And yet while Christians can agree that Paul argues that we all deserve death from God, we also should recognize that Paul argues that there is a place for death as meted out by governing authorities. Same book of Romans, chapter 13.

WILKEN: So just to summarize at this point, if we view the context of Romans chapter one, and understand it as an argument that Paul is building or, you said, a setup that he is building in order to bring everyone under the condemnation and wrath of God altogether, without excuse, then the citation of homosexuality—likewise condemned with all these other sins—does not single it out as some sort of sin, SPECIALLY deserving death.

The matter of a sodomite’s standing before God (coram Deo, again) and the question of a sodomite’s standing before a just civil magistrate (coram mundo, again) are related but distinct questions. In this interview, Wilken and Middendorf do nothing to distinguish those matters, and in fact obfuscate that distinction repeatedly.

Amongst sinners before God, it’s hard to argue that a man who murdered his brother in cold blood because he knew he could get away with it is especially deserving of death, compared to a man who hated his brother to the core of his being, but knew he could not get away with it and so held back his hand because the law acted as a curb. In the coram Deo sense, sure, Wilken is essentially correct.

But amongst sinners before the magistrate, the one man in the lineup who did in fact and in deed murder his brother is especially deserving of death compared to the six brother-haters who have never raised a fist against anyone and are just there for identification. In the coram mundo sense, Wilken is dead wrong.

But again, no attempt is made in this entire interview to mark that distinction. The distinction is not even assumed. It seems conflated and muddled in the mind of host and guest alike.

MIDDENDORF: Exactly. So he is pointing it out, but not in that sense. You said it well. By the end of Romans 1:32, and again, if you start reading into chapter two versus one to five, his point is he wants you singular, that is, every “you” to realize we’ve all acted contrary. And whenever we start judging others (and I think this is what he’s doing rhetorically) “yeah we can judge those idolaters, they carve statues and worship created things. Yeah we could condemn those who engage in same-sex sexual activity. Yeah…” Oh boy, this list, this starts to hit closer to home. And then in chapter two, verse one to five, I think every individual is to recognize if we’re gonna play scorekeeper God and start condemning others, we actually are judging and condemning ourselves, because we have done many of those things in the list that he has in verses 28 through 31.
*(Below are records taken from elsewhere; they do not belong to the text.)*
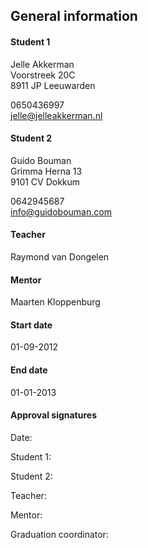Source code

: ## General information
#### Student 1
Jelle Akkerman  
Voorstreek 20C  
8911 JP Leeuwarden  
  
0650436997  
jelle@jelleakkerman.nl

#### Student 2
Guido Bouman  
Grimma Herna 13   
9101 CV Dokkum  
  
0642945687  
info@guidobouman.com

#### Teacher
Raymond van Dongelen

#### Mentor
Maarten Kloppenburg

#### Start date
01-09-2012

#### End date
01-01-2013

#### Approval signatures
Date:  
  
  
Student 1:  
  
  
Student 2:  
  
  
Teacher:  
    

Mentor:  
    

Graduation coordinator: 

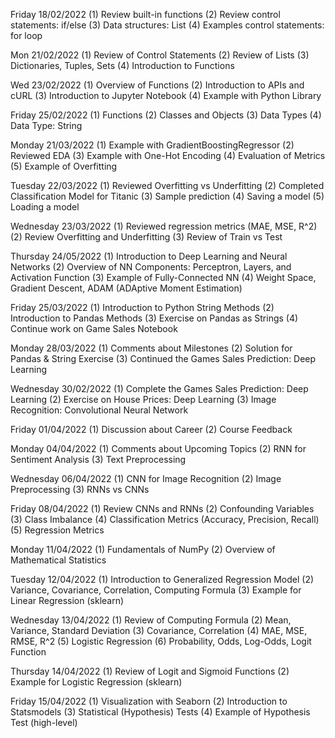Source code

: Friday 18/02/2022
(1) Review built-in functions
(2) Review control statements: if/else
(3) Data structures: List
(4) Examples control statements: for loop

Mon 21/02/2022
(1) Review of Control Statements
(2) Review of Lists
(3) Dictionaries, Tuples, Sets
(4) Introduction to Functions

Wed 23/02/2022
(1) Overview of Functions
(2) Introduction to APIs and cURL
(3) Introduction to Jupyter Notebook
(4) Example with Python Library

Friday 25/02/2022
(1) Functions
(2) Classes and Objects
(3) Data Types
(4) Data Type: String

Monday 21/03/2022
(1) Example with GradientBoostingRegressor
(2) Reviewed EDA
(3) Example with One-Hot Encoding
(4) Evaluation of Metrics
(5) Example of Overfitting

Tuesday 22/03/2022
(1) Reviewed Overfitting vs Underfitting
(2) Completed Classification Model for Titanic
(3) Sample prediction
(4) Saving a model
(5) Loading a model

Wednesday 23/03/2022
(1) Reviewed regression metrics (MAE, MSE, R^2)
(2) Review Overfitting and Underfitting
(3) Review of Train vs Test

Thursday 24/05/2022
(1) Introduction to Deep Learning and Neural Networks
(2) Overview of NN Components: Perceptron, Layers, and Activation Function
(3) Example of Fully-Connected NN
(4) Weight Space, Gradient Descent, ADAM (ADAptive Moment Estimation)

Friday 25/03/2022
(1) Introduction to Python String Methods
(2) Introduction to Pandas Methods
(3) Exercise on Pandas as Strings
(4) Continue work on Game Sales Notebook

Monday 28/03/2022
(1) Comments about Milestones
(2) Solution for Pandas & String Exercise
(3) Continued the Games Sales Prediction: Deep Learning

Wednesday 30/02/2022
(1) Complete the Games Sales Prediction: Deep Learning
(2) Exercise on House Prices: Deep Learning
(3) Image Recognition: Convolutional Neural Network

Friday 01/04/2022
(1) Discussion about Career
(2) Course Feedback

Monday 04/04/2022
(1) Comments about Upcoming Topics
(2) RNN for Sentiment Analysis
(3) Text Preprocessing

Wednesday 06/04/2022
(1) CNN for Image Recognition
(2) Image Preprocessing
(3) RNNs vs CNNs

Friday 08/04/2022
(1) Review CNNs and RNNs
(2) Confounding Variables
(3) Class Imbalance
(4) Classification Metrics (Accuracy, Precision, Recall)
(5) Regression Metrics

Monday 11/04/2022
(1) Fundamentals of NumPy
(2) Overview of Mathematical Statistics

Tuesday 12/04/2022
(1) Introduction to Generalized Regression Model
(2) Variance, Covariance, Correlation, Computing Formula
(3) Example for Linear Regression (sklearn)

Wednesday 13/04/2022
(1) Review of Computing Formula
(2) Mean, Variance, Standard Deviation 
(3) Covariance, Correlation
(4) MAE, MSE, RMSE, R^2
(5) Logistic Regression
(6) Probability, Odds, Log-Odds, Logit Function

Thursday 14/04/2022
(1) Review of Logit and Sigmoid Functions
(2) Example for Logistic Regression (sklearn)


Friday 15/04/2022
(1) Visualization with Seaborn
(2) Introduction to Statsmodels
(3) Statistical (Hypothesis) Tests
(4) Example of Hypothesis Test (high-level)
WILKEN: Where else does the New Testament address homosexuality, Doctor Middendorf?

MIDDENDORF: The usual place you’d go is 1st Corinthians 6, where he has, again, more disputed terms of exactly what they mean.

“Disputed terms”? Unreal. Yes, these terms are disputed—by those who want to Christianize sodomy.

Otherwise, it’s pretty well established that arsenokoitai (rendered “abusers of themselves with mankind” in the AV; i.e., sodomites) and malakoi (“effeminate” in the AV; “catamites”) are terms which are differentiated in accordance with what actually goes on in a homosexual tryst—it need not be spelled out further. In the ESV these distinct terms are combined and rendered as “men who practice homosexuality.”

MIDDENDORF: Again, this is why I think in addressing this issue, we should NOT use the Old Testament. There’s all sorts of difficulties in simplistically applying what applied to ancient Israel to us.

“We should NOT use the Old Testament” has to be the most antinomian phrase of all time. Marcion laughs from Hell.

MIDDENDORF: And again, 1 Corinthians 6, the terms in Greek are a little more complicated. It seems like he there too is condemning homosexual offenders, is the way the one Greek word is sometimes translated.

I’m not sure what Middendorf is referring to here, but there is the school of thought that only aggravated sodomy (that is, sodomitic rape) is condemned in Scripture, which is argued from arsenokoitai if I recall correctly. I’m guessing that’s not Middendorf’s stance, but his phrasing of this (“homosexual offenders”) makes me wonder if that’s what he has in mind. Perhaps he has in mind the offense of sodomy generally though.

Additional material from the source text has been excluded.